The price of wheat per quarter (1/4 of a ton) ranged from just under 1 pound per quarter in the early eighteenth century, to well over 5 pounds in January 1796, and was in the 7-8 pounds per quarter range in the winter and spring of 1800-1801. The 1799–1801 scarcity came at the end of a decade of bad harvests and hard winters—the problem was not so much that the rioters were fed up, as that they were not fed up!

Charles Simeon. Etching by an unknown artist (undated) (Ref: KCAC/1/4/Simeon/2)

King’s did what it could towards poor relief. During the 1788 famine Charles Simeon (1759–1836, KC 1779) ‘organized a [University] subscription to enable bread to be sold at half-price in Cambridge and twenty-four neighbouring villages and rode round on horseback each Monday to make sure that the bakers were doing this.'[ODNB] In 1795 King’s College fellows were again occupied with poor relief. It was ‘agreed that ten guineas be given between the parishes of Grantchester Coton and Barton to be distributed at the discretion of Mr Simeon.’

Governing Body minutes, 16 January 1795 (Ref: KCGB/4/1/1/2)

We are not exempt from scarcity even in modern times. During World War II the College accommodated some of the Dunkirk evacuees, followed by an RAF transport unit, a quantity of relocated Queen Mary’s College students and faculty, and a miscellany of American and British military men in various stages of training. The acting bursar GHW ‘Dadie’ Rylands had to deal with the problems of rationing: an allowance of only half a sausage per head per week!

Part of a letter from the Acting Bursar to Sainsbury’s, about rationed meat (carbon copy), 14 November 1941 (Ref: KCAR/3/1/1/11)

Luckily for King’s we had enough space for a kitchen garden. Despite reduced staff, in 1941 the head gardener ‘produced large quantities of tomatoes, lettuces, onions, and savoys for use in Hall. ‘ In 1945 he supplied 550 pounds of tomatoes and 57 dozen lettuces.

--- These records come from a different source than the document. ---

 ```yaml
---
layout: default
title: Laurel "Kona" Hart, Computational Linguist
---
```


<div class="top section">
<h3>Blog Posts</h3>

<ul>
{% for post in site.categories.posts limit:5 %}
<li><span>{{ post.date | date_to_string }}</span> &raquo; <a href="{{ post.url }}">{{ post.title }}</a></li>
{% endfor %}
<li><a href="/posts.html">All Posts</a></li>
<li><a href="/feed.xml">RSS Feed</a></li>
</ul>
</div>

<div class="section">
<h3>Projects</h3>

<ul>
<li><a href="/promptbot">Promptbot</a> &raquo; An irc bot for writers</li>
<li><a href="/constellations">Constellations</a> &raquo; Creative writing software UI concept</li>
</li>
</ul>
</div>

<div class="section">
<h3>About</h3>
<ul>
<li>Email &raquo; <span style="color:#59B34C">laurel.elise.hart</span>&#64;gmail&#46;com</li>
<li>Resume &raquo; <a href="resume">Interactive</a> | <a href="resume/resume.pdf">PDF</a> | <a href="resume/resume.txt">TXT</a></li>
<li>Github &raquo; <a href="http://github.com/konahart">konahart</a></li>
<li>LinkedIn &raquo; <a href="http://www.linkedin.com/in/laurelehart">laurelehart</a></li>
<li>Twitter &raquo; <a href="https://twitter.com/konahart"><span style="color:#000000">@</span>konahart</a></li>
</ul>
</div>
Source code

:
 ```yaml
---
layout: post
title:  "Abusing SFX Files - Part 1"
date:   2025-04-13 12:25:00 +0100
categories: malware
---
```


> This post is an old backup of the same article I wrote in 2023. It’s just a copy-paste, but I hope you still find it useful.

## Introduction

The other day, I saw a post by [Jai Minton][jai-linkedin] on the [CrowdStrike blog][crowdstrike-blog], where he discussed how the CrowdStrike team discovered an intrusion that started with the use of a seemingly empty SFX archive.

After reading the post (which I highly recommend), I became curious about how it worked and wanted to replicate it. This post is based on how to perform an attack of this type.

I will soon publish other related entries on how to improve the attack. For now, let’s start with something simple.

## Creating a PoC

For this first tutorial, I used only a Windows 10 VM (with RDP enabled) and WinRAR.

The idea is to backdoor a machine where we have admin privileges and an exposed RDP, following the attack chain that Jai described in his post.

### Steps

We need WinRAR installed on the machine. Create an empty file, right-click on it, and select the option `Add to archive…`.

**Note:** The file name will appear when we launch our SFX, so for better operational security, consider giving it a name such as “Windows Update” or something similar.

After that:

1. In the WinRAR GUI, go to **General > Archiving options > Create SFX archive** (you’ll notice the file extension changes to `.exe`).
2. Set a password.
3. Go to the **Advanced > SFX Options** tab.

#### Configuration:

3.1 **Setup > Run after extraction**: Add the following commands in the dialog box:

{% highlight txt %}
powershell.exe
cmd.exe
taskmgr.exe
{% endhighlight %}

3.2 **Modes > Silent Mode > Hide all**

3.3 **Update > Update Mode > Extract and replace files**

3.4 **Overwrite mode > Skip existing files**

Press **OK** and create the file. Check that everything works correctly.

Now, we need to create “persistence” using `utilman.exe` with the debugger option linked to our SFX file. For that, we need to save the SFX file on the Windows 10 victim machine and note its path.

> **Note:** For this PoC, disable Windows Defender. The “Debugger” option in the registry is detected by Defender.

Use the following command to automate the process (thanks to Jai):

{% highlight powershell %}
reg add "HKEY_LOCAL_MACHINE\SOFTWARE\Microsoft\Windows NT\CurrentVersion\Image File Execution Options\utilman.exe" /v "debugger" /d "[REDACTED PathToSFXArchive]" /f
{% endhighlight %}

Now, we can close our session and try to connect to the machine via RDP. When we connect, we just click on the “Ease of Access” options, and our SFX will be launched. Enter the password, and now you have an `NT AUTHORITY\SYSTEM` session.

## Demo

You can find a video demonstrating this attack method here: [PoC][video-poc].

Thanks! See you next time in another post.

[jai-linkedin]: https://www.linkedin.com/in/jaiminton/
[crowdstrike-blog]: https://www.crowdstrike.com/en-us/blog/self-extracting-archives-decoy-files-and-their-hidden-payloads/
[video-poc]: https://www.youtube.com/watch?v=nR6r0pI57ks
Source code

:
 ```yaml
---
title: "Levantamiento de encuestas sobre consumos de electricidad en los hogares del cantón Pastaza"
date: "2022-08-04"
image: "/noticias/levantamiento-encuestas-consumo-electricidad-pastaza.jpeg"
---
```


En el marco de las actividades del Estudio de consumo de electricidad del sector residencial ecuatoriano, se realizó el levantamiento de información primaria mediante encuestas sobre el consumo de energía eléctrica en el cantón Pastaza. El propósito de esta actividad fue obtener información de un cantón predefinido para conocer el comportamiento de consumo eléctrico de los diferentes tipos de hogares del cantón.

Entry from George Salt’s college gardens journal, 1941 (Ref: GS/2/5 p 75)

Entry from George Salt’s college gardens journal, 1945 (Ref: GS/2/5 page 92)

what they ate

Go back a couple of centuries before the wheat shortage, however, and according to Robert Speed’s The Counter Scuffle (1621) there was plenty of food to waste! This publication was one of the most influential mock poems of the time and went through 19 editions by the end of the seventeenth century. It tells the story of a food fight which broke out during a Lent dinner in the Wood Street Counter, a debtors’ prison. At the end of the fight, the prison keeper is found hiding under a table with his clothes and codpiece stuffed with food!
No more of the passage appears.